→ **Task**:
The response must consist of each line in the listing that has the word "href" in it.

→ **Material to process**:
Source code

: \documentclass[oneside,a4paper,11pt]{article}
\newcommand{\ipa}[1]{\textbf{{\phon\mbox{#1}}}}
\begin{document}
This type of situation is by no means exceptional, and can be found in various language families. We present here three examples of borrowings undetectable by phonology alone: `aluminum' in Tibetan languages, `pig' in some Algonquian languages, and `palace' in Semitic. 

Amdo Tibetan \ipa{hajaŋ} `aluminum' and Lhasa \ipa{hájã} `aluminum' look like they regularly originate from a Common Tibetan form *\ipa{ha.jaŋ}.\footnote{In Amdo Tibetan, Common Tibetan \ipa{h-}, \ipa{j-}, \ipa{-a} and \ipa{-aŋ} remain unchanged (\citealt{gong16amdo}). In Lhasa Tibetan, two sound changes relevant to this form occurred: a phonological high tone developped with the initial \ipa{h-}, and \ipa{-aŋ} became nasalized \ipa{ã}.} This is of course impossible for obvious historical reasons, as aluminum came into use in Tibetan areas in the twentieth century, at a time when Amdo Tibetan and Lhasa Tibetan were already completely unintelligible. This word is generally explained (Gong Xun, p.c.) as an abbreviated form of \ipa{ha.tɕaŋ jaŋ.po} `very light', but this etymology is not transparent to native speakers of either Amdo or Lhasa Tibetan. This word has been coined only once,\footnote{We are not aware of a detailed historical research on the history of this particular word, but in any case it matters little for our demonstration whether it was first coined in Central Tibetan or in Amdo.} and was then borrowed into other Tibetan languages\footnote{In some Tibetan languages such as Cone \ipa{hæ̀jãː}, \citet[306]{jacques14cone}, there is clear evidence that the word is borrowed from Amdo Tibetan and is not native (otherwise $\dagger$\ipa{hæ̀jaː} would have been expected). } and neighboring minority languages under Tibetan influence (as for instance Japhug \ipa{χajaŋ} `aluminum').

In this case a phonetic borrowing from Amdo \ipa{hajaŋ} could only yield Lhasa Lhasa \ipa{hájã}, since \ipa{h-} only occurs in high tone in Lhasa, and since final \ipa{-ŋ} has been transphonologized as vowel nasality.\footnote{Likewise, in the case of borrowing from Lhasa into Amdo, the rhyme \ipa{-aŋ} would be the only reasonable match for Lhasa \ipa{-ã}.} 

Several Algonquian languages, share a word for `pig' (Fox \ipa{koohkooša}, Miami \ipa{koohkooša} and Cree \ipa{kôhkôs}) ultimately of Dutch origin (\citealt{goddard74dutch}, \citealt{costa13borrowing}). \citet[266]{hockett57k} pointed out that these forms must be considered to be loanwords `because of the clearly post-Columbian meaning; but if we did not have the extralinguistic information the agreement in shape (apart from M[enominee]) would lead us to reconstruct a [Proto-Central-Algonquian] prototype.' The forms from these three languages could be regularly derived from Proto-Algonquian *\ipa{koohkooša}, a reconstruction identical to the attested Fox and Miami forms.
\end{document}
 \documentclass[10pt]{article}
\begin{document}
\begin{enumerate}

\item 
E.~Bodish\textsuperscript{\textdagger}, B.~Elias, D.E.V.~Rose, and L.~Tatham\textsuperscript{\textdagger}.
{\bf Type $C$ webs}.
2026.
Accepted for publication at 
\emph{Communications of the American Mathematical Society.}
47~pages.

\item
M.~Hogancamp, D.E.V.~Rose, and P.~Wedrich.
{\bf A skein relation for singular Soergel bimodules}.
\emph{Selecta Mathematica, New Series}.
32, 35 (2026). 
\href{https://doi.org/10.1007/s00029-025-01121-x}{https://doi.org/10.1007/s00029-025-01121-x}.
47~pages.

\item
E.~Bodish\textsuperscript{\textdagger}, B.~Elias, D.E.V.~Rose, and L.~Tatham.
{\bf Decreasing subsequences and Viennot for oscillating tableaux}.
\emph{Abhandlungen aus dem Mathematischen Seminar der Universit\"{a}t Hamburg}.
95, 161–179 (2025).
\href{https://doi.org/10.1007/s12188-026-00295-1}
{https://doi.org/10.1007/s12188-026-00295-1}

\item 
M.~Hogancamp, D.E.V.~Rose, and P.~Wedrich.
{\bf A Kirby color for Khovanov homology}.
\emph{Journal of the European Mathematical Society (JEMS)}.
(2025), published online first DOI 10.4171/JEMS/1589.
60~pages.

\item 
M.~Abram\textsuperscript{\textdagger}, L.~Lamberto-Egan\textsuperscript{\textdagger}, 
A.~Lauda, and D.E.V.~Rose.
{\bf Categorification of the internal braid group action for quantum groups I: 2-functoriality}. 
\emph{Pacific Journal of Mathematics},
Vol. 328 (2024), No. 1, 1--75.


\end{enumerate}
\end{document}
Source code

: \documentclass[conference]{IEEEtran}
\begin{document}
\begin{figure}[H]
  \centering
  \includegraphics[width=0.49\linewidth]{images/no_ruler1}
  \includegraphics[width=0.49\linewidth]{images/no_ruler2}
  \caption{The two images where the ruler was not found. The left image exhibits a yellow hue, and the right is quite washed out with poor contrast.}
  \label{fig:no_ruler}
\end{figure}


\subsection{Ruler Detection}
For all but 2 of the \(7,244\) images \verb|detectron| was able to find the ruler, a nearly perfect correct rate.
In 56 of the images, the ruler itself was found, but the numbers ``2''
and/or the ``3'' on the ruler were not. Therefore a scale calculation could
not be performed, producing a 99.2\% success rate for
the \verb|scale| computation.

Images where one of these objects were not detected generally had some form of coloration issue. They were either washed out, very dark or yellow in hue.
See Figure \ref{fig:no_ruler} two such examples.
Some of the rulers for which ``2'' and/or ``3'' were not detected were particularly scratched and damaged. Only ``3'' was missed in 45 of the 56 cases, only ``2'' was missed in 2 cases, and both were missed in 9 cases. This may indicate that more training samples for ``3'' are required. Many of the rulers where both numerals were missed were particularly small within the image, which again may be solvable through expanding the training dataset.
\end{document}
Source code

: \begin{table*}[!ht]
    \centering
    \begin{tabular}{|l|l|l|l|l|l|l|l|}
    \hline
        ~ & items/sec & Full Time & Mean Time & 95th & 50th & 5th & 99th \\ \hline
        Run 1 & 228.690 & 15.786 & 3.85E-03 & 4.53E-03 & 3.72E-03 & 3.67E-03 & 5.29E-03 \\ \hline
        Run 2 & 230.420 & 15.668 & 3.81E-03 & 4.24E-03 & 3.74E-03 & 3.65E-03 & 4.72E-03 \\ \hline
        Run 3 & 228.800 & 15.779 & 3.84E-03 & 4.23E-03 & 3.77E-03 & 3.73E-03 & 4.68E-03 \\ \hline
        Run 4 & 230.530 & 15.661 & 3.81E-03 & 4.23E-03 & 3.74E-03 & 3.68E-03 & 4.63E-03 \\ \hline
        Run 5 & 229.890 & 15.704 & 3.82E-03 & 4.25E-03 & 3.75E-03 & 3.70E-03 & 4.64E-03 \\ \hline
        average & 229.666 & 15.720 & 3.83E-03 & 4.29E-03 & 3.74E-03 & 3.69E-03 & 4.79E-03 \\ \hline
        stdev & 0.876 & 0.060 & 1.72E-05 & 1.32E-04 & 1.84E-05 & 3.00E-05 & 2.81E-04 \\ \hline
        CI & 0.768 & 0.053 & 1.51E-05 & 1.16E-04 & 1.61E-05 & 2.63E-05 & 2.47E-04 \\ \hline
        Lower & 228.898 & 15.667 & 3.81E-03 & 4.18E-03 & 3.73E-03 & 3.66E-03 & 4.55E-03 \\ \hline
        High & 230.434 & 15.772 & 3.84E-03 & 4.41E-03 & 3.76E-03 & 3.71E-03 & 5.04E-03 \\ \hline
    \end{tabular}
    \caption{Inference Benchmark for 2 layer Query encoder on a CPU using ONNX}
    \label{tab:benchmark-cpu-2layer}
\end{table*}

→ **Output below**:
\href{https://doi.org/10.1007/s00029-025-01121-x}{https://doi.org/10.1007/s00029-025-01121-x}.
\href{https://doi.org/10.1007/s12188-026-00295-1}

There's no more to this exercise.